From Table 1-2 and Table 4-6, we observe that the notion of equality or no preference (referred to as "=" in Table 7) occupies first position. This indicates that the listeners perceived the speech synthesized by different synthesizers as either equally good or equally bad. However, if we look at the choice of unit size, the results shown in Table 1-3, indicate that speech synthesized with syllable sized units is preferred over the speech synthesized with other choices of unit size. The results of Table 4 indicate that diphone performs better than phone while the results of Table 5-6 indicate that half phone performs better than phone and diphone. Table 7 summarizes the results of AB-test in terms of percentages (number of times a unit is favored / total utterances * 100).
It should be noted that the syllables as well as diphones in test sentences were covered by the speech database, though this will not be true in general. However, the prompt-list used for building the speech database was derived from a text corpus which covered a wide range of subjects including literature, dialog, novels, philosophy and short stories, while the 24 sentences used for testing were from a news bulletin describing the global events in the middle of March 2003. The context in which test sentences were derived was not related to the prompt-list used to generate the speech database.
Larger units such as syllables might assimilate prosodic and acoustic information better and have less discontinuities in synthesized speech, resulting in better performance over other units. Units such as diphones have performed better than phone as they preserve the phone-to-phone transitions. However the small differences are due to the joinings moved within the previous units even in the case of phones as a method of optimal coupling.
The smaller units such as half phones involve more number of joinings and could lead to the impression that it produces more discontinuous speech. The results of Table 5-6 indicate that the half phone synthesizers perform better than diphone and phone synthesizers. To join two consecutive units we use optimal coupling [9]. The better performance of half phones could be attributed to its vast coverage and hence the chance of finding an optimal sub segment with required acoustic features would be more.
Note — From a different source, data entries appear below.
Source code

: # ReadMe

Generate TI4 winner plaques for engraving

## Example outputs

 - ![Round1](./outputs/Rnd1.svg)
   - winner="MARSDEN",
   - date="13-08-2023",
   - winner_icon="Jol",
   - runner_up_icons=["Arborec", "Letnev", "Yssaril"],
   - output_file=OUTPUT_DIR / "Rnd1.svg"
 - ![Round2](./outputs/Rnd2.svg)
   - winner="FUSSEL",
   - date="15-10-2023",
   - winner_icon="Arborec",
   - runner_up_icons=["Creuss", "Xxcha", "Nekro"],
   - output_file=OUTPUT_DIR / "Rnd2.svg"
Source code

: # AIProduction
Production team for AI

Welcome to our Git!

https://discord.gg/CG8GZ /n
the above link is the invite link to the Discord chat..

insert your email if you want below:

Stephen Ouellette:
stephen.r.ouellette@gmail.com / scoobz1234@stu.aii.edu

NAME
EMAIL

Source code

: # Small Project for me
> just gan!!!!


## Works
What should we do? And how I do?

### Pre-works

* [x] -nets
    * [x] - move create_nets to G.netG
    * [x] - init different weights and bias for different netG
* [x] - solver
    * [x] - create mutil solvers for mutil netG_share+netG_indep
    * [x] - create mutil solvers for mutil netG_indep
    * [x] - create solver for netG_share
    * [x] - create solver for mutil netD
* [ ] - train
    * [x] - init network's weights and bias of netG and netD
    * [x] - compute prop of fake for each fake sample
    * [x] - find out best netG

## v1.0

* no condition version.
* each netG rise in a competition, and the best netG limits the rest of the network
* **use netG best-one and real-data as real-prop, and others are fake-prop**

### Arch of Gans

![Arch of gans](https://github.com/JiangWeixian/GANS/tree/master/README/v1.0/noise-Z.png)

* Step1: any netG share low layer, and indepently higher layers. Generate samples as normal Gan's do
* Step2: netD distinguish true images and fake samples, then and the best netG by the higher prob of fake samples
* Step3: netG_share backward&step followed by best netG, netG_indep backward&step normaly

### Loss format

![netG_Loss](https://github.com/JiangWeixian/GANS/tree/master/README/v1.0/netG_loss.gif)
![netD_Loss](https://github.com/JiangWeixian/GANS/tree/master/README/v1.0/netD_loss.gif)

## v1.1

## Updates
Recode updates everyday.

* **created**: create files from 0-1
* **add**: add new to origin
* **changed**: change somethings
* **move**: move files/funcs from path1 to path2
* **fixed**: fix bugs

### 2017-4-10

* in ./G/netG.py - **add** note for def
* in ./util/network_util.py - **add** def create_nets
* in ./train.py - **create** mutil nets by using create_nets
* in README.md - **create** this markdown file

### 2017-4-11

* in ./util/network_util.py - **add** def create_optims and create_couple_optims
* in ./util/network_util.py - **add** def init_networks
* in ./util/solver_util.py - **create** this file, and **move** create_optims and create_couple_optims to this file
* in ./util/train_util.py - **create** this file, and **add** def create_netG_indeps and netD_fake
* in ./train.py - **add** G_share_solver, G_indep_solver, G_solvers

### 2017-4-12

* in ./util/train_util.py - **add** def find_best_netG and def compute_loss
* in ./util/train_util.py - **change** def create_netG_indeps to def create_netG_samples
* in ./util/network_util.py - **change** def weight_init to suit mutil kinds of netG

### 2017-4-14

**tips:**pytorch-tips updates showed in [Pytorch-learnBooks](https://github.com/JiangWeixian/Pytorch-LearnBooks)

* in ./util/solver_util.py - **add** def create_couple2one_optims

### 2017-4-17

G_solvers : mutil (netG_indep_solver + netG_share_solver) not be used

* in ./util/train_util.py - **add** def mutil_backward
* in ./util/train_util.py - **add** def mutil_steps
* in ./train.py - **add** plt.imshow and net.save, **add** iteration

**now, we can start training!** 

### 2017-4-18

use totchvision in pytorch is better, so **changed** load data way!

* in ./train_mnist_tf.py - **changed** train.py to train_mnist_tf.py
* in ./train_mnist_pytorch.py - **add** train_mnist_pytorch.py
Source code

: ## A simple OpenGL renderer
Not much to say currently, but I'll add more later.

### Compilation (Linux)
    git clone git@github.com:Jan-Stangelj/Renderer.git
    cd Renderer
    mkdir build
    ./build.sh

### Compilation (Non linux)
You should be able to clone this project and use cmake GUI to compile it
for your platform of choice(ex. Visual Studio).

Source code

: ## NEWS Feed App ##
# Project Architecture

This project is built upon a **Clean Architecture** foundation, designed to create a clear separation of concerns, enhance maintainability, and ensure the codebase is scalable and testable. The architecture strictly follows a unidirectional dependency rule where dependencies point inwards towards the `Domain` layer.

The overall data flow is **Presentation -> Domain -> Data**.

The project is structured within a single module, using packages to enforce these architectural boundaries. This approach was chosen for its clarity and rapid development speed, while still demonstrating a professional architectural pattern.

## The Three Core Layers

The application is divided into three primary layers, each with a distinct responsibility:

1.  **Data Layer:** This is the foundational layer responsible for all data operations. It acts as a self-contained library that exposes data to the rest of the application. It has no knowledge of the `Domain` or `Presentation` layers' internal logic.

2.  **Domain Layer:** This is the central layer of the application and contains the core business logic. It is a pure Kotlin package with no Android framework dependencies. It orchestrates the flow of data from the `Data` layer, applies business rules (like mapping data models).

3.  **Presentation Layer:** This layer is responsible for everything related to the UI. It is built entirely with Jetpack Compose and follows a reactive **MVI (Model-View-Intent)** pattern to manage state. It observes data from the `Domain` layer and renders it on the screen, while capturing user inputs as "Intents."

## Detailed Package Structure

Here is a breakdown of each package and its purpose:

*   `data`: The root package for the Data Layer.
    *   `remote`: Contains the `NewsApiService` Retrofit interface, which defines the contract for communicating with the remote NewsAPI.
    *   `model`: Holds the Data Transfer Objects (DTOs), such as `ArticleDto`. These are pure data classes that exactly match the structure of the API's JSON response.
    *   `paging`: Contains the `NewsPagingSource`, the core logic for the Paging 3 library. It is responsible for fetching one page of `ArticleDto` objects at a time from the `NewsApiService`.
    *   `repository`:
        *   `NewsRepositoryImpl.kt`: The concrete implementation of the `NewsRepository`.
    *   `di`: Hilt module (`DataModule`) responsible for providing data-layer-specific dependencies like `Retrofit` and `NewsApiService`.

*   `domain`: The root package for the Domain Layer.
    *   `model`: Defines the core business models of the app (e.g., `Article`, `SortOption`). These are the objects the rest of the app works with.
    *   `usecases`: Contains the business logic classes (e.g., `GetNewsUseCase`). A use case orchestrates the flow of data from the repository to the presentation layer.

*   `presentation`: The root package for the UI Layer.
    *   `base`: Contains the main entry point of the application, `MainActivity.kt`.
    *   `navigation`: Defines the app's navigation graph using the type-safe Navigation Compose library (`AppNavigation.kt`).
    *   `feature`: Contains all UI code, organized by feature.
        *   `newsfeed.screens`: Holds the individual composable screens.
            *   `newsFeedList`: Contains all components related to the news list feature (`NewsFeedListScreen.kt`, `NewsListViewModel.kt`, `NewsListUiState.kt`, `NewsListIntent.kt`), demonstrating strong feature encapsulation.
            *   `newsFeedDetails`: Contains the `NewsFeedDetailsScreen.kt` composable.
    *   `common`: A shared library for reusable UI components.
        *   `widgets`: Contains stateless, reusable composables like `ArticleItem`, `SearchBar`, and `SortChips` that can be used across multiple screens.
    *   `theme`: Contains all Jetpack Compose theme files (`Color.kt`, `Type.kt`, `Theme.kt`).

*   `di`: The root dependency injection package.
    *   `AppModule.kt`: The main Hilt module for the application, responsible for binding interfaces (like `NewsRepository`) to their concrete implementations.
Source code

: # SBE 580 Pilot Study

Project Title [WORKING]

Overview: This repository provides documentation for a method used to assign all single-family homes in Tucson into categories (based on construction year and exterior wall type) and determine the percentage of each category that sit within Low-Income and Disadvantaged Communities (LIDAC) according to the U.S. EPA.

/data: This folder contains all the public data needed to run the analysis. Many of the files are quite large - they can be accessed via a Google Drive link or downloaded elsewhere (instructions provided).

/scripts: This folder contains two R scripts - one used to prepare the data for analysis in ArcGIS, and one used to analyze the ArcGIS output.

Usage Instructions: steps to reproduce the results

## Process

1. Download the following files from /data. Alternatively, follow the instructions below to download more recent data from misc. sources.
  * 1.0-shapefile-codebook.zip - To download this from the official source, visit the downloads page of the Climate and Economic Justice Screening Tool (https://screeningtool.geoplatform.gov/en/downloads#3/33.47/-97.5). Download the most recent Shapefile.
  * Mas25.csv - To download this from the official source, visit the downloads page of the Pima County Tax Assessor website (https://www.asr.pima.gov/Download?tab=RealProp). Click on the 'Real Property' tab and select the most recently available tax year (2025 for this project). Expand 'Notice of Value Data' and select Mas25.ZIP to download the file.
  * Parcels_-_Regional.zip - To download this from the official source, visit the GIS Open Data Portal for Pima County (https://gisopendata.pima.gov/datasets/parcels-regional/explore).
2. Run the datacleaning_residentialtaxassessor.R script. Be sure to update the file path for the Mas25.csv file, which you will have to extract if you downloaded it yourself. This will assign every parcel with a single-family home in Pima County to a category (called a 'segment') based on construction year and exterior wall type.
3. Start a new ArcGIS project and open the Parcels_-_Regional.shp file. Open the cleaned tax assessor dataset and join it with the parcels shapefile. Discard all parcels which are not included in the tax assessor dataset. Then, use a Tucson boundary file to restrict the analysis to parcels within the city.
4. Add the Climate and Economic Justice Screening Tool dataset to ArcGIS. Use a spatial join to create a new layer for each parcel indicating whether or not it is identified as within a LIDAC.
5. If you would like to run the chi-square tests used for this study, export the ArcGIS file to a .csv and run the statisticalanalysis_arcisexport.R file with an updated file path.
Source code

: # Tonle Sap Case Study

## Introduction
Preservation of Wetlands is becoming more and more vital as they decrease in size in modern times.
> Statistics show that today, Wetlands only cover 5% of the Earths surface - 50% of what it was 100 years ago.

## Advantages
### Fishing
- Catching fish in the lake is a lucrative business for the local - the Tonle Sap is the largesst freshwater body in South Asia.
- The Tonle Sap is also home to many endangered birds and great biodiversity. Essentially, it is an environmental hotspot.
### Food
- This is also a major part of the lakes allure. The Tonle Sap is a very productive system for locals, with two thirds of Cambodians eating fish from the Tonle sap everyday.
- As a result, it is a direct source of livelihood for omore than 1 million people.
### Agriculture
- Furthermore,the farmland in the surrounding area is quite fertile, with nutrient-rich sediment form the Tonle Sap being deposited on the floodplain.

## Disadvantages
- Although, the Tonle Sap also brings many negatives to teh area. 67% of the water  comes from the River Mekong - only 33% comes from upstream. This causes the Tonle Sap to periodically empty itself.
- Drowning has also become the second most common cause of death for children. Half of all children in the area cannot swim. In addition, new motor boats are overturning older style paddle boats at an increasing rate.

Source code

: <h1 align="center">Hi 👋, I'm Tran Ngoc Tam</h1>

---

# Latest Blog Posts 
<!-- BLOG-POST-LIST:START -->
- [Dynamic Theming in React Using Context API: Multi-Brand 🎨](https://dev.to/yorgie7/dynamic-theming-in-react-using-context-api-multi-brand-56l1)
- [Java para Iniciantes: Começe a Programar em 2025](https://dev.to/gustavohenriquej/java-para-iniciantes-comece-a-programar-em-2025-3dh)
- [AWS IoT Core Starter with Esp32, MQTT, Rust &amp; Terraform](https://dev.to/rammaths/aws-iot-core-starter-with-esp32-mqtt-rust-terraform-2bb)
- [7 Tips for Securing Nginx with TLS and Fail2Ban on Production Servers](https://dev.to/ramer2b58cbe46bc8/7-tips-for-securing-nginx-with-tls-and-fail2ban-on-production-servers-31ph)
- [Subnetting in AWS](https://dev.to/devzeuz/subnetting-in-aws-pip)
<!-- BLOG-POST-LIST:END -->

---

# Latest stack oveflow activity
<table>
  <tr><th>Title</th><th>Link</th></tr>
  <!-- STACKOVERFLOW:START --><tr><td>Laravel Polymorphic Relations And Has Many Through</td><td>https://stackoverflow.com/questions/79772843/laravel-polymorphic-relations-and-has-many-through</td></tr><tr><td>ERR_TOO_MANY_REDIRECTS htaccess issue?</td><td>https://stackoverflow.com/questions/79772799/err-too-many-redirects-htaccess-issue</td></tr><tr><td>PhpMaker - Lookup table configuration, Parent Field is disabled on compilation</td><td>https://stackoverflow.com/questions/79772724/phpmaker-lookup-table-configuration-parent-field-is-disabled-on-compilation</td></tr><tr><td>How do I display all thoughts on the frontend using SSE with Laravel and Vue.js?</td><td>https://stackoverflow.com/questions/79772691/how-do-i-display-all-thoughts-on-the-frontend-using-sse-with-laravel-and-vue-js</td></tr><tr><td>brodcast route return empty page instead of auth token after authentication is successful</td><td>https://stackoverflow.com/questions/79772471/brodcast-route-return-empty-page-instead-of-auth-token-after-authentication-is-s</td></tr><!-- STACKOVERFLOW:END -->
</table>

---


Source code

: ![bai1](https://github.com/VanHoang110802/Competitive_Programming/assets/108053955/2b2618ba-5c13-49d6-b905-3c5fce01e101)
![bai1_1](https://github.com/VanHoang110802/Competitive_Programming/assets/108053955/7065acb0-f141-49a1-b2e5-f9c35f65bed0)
The choice of larger unit such as syllable seems to be appropriate choice for syllabic languages such as Hindi and seems to be a better representation for the Indian language scripts. But larger the unit the lesser would be the coverage, which has to be dealt with. Given an arbitrary text, we found that the syllable coverage by this Hindi database was around 84% and the diphone coverage was 88%. With a more careful selection of the prompt-list we believe that it is possible to cover most of the frequently occurring syllables in Hindi, but some back-off method is required too.